→ TASK BRIEF
Repeat every line of the following material exactly.

═══ STUDY MATERIAL

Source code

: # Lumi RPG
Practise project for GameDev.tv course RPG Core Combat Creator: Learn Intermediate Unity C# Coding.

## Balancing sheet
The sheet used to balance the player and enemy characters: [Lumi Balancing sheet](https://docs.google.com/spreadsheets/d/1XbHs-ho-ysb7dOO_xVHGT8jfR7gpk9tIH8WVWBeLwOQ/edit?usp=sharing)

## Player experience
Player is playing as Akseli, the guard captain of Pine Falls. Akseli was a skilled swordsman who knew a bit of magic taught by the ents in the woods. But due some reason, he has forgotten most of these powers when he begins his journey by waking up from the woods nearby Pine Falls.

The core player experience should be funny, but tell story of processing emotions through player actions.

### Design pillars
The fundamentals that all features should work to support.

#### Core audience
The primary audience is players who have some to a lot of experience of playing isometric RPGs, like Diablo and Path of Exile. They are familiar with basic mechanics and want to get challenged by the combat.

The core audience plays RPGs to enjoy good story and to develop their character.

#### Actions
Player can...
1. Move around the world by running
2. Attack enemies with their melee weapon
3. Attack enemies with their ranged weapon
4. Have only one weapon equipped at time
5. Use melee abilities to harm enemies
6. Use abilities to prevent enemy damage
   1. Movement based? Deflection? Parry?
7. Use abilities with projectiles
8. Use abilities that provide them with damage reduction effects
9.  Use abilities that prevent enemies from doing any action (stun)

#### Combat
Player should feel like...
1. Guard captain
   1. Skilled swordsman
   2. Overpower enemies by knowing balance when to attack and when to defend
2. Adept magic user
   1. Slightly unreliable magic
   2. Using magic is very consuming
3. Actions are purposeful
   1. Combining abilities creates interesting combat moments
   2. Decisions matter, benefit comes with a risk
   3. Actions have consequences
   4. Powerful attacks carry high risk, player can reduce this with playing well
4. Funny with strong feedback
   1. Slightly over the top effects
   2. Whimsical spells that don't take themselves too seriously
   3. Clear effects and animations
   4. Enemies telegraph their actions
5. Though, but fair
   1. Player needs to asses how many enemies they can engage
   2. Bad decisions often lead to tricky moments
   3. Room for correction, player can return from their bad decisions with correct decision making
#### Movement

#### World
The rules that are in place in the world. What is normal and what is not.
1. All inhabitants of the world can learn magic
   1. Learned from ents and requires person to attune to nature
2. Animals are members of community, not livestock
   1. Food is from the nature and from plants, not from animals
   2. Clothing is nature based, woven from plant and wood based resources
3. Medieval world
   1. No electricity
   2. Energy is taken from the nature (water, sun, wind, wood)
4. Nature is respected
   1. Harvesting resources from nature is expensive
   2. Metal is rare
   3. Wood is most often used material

══════

→ REPLY TO THE TASK
Source code

: # Lumi RPG
Practise project for GameDev.tv course RPG Core Combat Creator: Learn Intermediate Unity C# Coding.

## Balancing sheet
The sheet used to balance the player and enemy characters: [Lumi Balancing sheet](https://docs.google.com/spreadsheets/d/1XbHs-ho-ysb7dOO_xVHGT8jfR7gpk9tIH8WVWBeLwOQ/edit?usp=sharing)

## Player experience
Player is playing as Akseli, the guard captain of Pine Falls. Akseli was a skilled swordsman who knew a bit of magic taught by the ents in the woods. But due some reason, he has forgotten most of these powers when he begins his journey by waking up from the woods nearby Pine Falls.

The core player experience should be funny, but tell story of processing emotions through player actions.

### Design pillars
The fundamentals that all features should work to support.

#### Core audience
The primary audience is players who have some to a lot of experience of playing isometric RPGs, like Diablo and Path of Exile. They are familiar with basic mechanics and want to get challenged by the combat.

The core audience plays RPGs to enjoy good story and to develop their character.

#### Actions
Player can...
1. Move around the world by running
2. Attack enemies with their melee weapon
3. Attack enemies with their ranged weapon
4. Have only one weapon equipped at time
5. Use melee abilities to harm enemies
6. Use abilities to prevent enemy damage
   1. Movement based? Deflection? Parry?
7. Use abilities with projectiles
8. Use abilities that provide them with damage reduction effects
9.  Use abilities that prevent enemies from doing any action (stun)

#### Combat
Player should feel like...
1. Guard captain
   1. Skilled swordsman
   2. Overpower enemies by knowing balance when to attack and when to defend
2. Adept magic user
   1. Slightly unreliable magic
   2. Using magic is very consuming
3. Actions are purposeful
   1. Combining abilities creates interesting combat moments
   2. Decisions matter, benefit comes with a risk
   3. Actions have consequences
   4. Powerful attacks carry high risk, player can reduce this with playing well
4. Funny with strong feedback
   1. Slightly over the top effects
   2. Whimsical spells that don't take themselves too seriously
   3. Clear effects and animations
   4. Enemies telegraph their actions
5. Though, but fair
   1. Player needs to asses how many enemies they can engage
   2. Bad decisions often lead to tricky moments
   3. Room for correction, player can return from their bad decisions with correct decision making
#### Movement

#### World
The rules that are in place in the world. What is normal and what is not.
1. All inhabitants of the world can learn magic
   1. Learned from ents and requires person to attune to nature
2. Animals are members of community, not livestock
   1. Food is from the nature and from plants, not from animals
   2. Clothing is nature based, woven from plant and wood based resources
3. Medieval world
   1. No electricity
   2. Energy is taken from the nature (water, sun, wind, wood)
4. Nature is respected
   1. Harvesting resources from nature is expensive
   2. Metal is rare
   3. Wood is most often used material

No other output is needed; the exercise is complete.